== GIVEN RECORDS

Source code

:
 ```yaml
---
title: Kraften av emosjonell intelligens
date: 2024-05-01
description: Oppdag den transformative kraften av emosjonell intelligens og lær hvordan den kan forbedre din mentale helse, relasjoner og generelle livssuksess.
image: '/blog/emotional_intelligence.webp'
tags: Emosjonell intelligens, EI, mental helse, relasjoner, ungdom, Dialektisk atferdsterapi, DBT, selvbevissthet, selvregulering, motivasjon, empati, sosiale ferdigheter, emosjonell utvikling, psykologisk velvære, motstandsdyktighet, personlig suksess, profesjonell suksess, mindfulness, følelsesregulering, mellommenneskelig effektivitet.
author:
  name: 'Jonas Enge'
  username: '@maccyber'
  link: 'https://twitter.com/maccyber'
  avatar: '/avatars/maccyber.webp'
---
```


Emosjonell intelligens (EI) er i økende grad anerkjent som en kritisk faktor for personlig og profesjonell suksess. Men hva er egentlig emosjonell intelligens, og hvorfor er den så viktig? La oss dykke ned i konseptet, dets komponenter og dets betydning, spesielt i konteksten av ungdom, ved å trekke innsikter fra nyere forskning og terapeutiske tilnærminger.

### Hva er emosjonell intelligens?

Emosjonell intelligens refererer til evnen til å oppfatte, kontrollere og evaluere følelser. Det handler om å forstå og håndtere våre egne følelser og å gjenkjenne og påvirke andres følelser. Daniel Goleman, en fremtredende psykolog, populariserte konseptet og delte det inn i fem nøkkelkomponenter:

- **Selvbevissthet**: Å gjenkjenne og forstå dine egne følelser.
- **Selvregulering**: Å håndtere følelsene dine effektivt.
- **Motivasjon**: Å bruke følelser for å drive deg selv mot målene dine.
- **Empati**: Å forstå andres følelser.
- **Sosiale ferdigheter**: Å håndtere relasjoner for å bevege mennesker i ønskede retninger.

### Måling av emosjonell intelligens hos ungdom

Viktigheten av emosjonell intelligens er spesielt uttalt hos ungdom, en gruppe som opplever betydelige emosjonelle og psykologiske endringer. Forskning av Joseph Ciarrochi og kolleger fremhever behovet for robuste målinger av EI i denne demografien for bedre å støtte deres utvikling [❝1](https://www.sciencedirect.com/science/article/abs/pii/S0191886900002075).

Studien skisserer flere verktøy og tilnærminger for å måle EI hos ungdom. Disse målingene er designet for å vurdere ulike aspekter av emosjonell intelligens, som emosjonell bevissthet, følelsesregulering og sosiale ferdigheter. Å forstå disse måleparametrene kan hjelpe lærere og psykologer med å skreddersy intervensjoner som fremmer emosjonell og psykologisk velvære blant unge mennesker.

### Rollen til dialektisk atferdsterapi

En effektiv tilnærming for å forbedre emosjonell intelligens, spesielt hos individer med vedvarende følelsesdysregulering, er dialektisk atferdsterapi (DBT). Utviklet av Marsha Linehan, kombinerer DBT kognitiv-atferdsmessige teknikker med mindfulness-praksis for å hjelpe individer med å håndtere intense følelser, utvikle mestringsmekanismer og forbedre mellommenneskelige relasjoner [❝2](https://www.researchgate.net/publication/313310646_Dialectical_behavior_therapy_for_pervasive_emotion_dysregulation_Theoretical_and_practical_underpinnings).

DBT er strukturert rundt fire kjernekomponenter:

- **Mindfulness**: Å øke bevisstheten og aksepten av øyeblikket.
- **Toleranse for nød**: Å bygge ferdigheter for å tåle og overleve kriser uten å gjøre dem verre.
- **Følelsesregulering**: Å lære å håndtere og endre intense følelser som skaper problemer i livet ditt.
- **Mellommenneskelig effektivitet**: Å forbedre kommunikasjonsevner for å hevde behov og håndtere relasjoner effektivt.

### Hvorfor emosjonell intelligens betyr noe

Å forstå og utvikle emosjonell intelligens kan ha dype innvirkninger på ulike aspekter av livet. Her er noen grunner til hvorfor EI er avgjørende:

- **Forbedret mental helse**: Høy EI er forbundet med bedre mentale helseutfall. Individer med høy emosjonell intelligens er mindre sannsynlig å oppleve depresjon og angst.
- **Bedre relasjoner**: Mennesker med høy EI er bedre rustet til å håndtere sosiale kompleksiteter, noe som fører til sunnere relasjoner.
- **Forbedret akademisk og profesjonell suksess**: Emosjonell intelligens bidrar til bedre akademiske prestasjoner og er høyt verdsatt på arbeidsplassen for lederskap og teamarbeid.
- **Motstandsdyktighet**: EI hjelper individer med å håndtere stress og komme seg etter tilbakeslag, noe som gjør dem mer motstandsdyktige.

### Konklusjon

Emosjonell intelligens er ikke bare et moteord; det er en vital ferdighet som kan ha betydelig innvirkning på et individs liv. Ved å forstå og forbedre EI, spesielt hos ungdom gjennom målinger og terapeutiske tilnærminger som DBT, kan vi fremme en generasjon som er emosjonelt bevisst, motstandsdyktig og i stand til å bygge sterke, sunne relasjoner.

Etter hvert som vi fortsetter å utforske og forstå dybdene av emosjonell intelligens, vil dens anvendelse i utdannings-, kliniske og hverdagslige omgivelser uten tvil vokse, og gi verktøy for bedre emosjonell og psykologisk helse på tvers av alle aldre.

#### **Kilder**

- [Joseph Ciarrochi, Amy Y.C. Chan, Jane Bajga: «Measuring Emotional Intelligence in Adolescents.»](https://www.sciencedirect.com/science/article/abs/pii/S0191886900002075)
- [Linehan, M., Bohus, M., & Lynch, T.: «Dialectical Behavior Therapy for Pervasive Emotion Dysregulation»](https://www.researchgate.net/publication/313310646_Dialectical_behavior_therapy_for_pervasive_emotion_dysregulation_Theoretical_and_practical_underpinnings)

====

TASK OBJECTIVE » From the first line to the last, restate the data above exactly.

ANSWER TO THE EXERCISE »
Source code

:
 ```yaml
---
title: Kraften av emosjonell intelligens
date: 2024-05-01
description: Oppdag den transformative kraften av emosjonell intelligens og lær hvordan den kan forbedre din mentale helse, relasjoner og generelle livssuksess.
image: '/blog/emotional_intelligence.webp'
tags: Emosjonell intelligens, EI, mental helse, relasjoner, ungdom, Dialektisk atferdsterapi, DBT, selvbevissthet, selvregulering, motivasjon, empati, sosiale ferdigheter, emosjonell utvikling, psykologisk velvære, motstandsdyktighet, personlig suksess, profesjonell suksess, mindfulness, følelsesregulering, mellommenneskelig effektivitet.
author:
  name: 'Jonas Enge'
  username: '@maccyber'
  link: 'https://twitter.com/maccyber'
  avatar: '/avatars/maccyber.webp'
---
```


Emosjonell intelligens (EI) er i økende grad anerkjent som en kritisk faktor for personlig og profesjonell suksess. Men hva er egentlig emosjonell intelligens, og hvorfor er den så viktig? La oss dykke ned i konseptet, dets komponenter og dets betydning, spesielt i konteksten av ungdom, ved å trekke innsikter fra nyere forskning og terapeutiske tilnærminger.

### Hva er emosjonell intelligens?

Emosjonell intelligens refererer til evnen til å oppfatte, kontrollere og evaluere følelser. Det handler om å forstå og håndtere våre egne følelser og å gjenkjenne og påvirke andres følelser. Daniel Goleman, en fremtredende psykolog, populariserte konseptet og delte det inn i fem nøkkelkomponenter:

- **Selvbevissthet**: Å gjenkjenne og forstå dine egne følelser.
- **Selvregulering**: Å håndtere følelsene dine effektivt.
- **Motivasjon**: Å bruke følelser for å drive deg selv mot målene dine.
- **Empati**: Å forstå andres følelser.
- **Sosiale ferdigheter**: Å håndtere relasjoner for å bevege mennesker i ønskede retninger.

### Måling av emosjonell intelligens hos ungdom

Viktigheten av emosjonell intelligens er spesielt uttalt hos ungdom, en gruppe som opplever betydelige emosjonelle og psykologiske endringer. Forskning av Joseph Ciarrochi og kolleger fremhever behovet for robuste målinger av EI i denne demografien for bedre å støtte deres utvikling [❝1](https://www.sciencedirect.com/science/article/abs/pii/S0191886900002075).

Studien skisserer flere verktøy og tilnærminger for å måle EI hos ungdom. Disse målingene er designet for å vurdere ulike aspekter av emosjonell intelligens, som emosjonell bevissthet, følelsesregulering og sosiale ferdigheter. Å forstå disse måleparametrene kan hjelpe lærere og psykologer med å skreddersy intervensjoner som fremmer emosjonell og psykologisk velvære blant unge mennesker.

### Rollen til dialektisk atferdsterapi

En effektiv tilnærming for å forbedre emosjonell intelligens, spesielt hos individer med vedvarende følelsesdysregulering, er dialektisk atferdsterapi (DBT). Utviklet av Marsha Linehan, kombinerer DBT kognitiv-atferdsmessige teknikker med mindfulness-praksis for å hjelpe individer med å håndtere intense følelser, utvikle mestringsmekanismer og forbedre mellommenneskelige relasjoner [❝2](https://www.researchgate.net/publication/313310646_Dialectical_behavior_therapy_for_pervasive_emotion_dysregulation_Theoretical_and_practical_underpinnings).

DBT er strukturert rundt fire kjernekomponenter:

- **Mindfulness**: Å øke bevisstheten og aksepten av øyeblikket.
- **Toleranse for nød**: Å bygge ferdigheter for å tåle og overleve kriser uten å gjøre dem verre.
- **Følelsesregulering**: Å lære å håndtere og endre intense følelser som skaper problemer i livet ditt.
- **Mellommenneskelig effektivitet**: Å forbedre kommunikasjonsevner for å hevde behov og håndtere relasjoner effektivt.

### Hvorfor emosjonell intelligens betyr noe

Å forstå og utvikle emosjonell intelligens kan ha dype innvirkninger på ulike aspekter av livet. Her er noen grunner til hvorfor EI er avgjørende:

- **Forbedret mental helse**: Høy EI er forbundet med bedre mentale helseutfall. Individer med høy emosjonell intelligens er mindre sannsynlig å oppleve depresjon og angst.
- **Bedre relasjoner**: Mennesker med høy EI er bedre rustet til å håndtere sosiale kompleksiteter, noe som fører til sunnere relasjoner.
- **Forbedret akademisk og profesjonell suksess**: Emosjonell intelligens bidrar til bedre akademiske prestasjoner og er høyt verdsatt på arbeidsplassen for lederskap og teamarbeid.
- **Motstandsdyktighet**: EI hjelper individer med å håndtere stress og komme seg etter tilbakeslag, noe som gjør dem mer motstandsdyktige.

### Konklusjon

Emosjonell intelligens er ikke bare et moteord; det er en vital ferdighet som kan ha betydelig innvirkning på et individs liv. Ved å forstå og forbedre EI, spesielt hos ungdom gjennom målinger og terapeutiske tilnærminger som DBT, kan vi fremme en generasjon som er emosjonelt bevisst, motstandsdyktig og i stand til å bygge sterke, sunne relasjoner.

Etter hvert som vi fortsetter å utforske og forstå dybdene av emosjonell intelligens, vil dens anvendelse i utdannings-, kliniske og hverdagslige omgivelser uten tvil vokse, og gi verktøy for bedre emosjonell og psykologisk helse på tvers av alle aldre.

#### **Kilder**

- [Joseph Ciarrochi, Amy Y.C. Chan, Jane Bajga: «Measuring Emotional Intelligence in Adolescents.»](https://www.sciencedirect.com/science/article/abs/pii/S0191886900002075)
- [Linehan, M., Bohus, M., & Lynch, T.: «Dialectical Behavior Therapy for Pervasive Emotion Dysregulation»](https://www.researchgate.net/publication/313310646_Dialectical_behavior_therapy_for_pervasive_emotion_dysregulation_Theoretical_and_practical_underpinnings)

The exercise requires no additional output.